Does your block make the grade?
That’s a question you will actually be asking yourself in the near future, at least if the recent venture BlockAvenue takes off. The new company from Boston’s Dogpatch Labs recently raised $200,000 from angel investors and is set on translating the 50 million data points they have acquired and aggregated from across the United States into letter grades. According to the company’s founder and CEO Tony Longo, “finding the right place to live in a city can be difficult and in dense urban areas, quality of life is often determined more by which block you live on than which neighborhood you are in.” In the tradition of other location companies, BlockAvenue will analyze data like crime statistics to public transit options as well as local restaurant and shopping grades to determine each block’s overall A‑F letter grade.
Rate Anything
Another fascinating aspect of the BlockAvenue site is that users can rate just about anything on it, from convenience stores to tobacco shops to schools. This has been a long time, as Yelp has already allowed just about anything to have a review written on it. However, BlockAvenue will consolidate these reviews into their own rating system and place them on a map with overall statistical data. As BlockAvenue’s Longo states, “Until now, location-based information has not been aggregated in an easy and useful way for people to understand and consume. By providing an intuitive platform powered by both geodata and social conversation, we can help people understand what the makeup is or where the trend is heading at virtually any location throughout the U.S.”

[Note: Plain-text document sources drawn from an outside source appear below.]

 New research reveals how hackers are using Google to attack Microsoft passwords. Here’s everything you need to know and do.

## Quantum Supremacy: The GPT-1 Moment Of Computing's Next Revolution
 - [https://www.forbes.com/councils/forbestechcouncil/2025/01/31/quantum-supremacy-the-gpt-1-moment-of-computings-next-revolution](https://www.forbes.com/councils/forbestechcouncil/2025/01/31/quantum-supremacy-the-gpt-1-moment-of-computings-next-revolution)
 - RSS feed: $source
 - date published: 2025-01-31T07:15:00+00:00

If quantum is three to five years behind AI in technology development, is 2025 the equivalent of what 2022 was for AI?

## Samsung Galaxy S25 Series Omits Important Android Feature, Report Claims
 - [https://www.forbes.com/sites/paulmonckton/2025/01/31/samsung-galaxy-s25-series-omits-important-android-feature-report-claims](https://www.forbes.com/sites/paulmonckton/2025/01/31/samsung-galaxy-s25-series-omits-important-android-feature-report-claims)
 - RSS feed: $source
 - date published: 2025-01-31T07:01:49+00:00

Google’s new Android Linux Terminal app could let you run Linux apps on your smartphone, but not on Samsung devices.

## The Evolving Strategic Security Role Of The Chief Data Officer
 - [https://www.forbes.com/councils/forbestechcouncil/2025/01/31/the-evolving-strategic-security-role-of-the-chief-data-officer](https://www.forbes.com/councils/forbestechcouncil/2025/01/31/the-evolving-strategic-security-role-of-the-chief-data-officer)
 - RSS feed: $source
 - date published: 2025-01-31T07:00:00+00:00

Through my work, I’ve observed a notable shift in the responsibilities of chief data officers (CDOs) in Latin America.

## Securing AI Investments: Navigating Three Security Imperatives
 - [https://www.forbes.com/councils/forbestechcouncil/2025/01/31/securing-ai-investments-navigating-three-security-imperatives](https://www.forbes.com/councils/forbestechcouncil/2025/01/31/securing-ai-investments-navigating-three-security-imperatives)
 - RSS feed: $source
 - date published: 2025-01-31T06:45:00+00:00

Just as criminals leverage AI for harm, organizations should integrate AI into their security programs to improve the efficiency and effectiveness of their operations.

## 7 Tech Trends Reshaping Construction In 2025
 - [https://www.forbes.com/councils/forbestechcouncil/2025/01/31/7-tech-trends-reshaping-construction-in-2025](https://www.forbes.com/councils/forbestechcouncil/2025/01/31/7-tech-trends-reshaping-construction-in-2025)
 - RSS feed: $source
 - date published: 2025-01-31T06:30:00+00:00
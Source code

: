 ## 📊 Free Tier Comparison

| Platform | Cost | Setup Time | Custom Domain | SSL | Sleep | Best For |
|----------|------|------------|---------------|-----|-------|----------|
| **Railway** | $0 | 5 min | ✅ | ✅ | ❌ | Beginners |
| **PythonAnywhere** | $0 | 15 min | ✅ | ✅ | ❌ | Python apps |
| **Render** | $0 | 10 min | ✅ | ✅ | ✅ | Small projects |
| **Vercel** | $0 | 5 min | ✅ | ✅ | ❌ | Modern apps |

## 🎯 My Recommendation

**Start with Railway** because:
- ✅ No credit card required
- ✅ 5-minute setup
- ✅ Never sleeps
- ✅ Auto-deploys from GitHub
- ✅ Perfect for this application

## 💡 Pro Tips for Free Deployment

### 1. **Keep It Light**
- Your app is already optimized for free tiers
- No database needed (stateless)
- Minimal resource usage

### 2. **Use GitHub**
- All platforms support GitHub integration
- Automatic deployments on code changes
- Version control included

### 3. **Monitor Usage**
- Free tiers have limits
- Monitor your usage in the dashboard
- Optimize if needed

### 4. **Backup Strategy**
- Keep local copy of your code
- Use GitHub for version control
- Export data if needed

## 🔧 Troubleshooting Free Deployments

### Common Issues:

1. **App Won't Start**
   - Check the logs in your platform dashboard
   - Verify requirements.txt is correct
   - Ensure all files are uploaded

Complexity of the Ratings System
As BlockAvenue is a brand new location company, it is still working out the kinks. Using it in the first few days after it’s launch will render a number of funny and inaccurate grades around the world, as well as various businesses which aren’t located in the correct place on the map. For instance, a number of oceans have both F and B ratings, which seems comically inaccurate and many places around the world receive arbitrary grades from A to F with no real explanation. Of course, as the company grows all of these technological hiccups should be ironed out. The tabulation of the ratings per block will also be the source of debate as BlockAvenue grows in the future. For example, will a block with a number of excellent restaurants and shops have their grade seriously impeded because a few sex offenders also live on it? How will these clashing statistics effect that block going forward. In these cases, the launch and prosperity of BlockAvenue may shatter a certain blissful ignorance.
Starting out BlockAvenue will be most focused on major metropolitan areas like Boston, New York and Washington, D.C. but hopes to expand everywhere, based on response.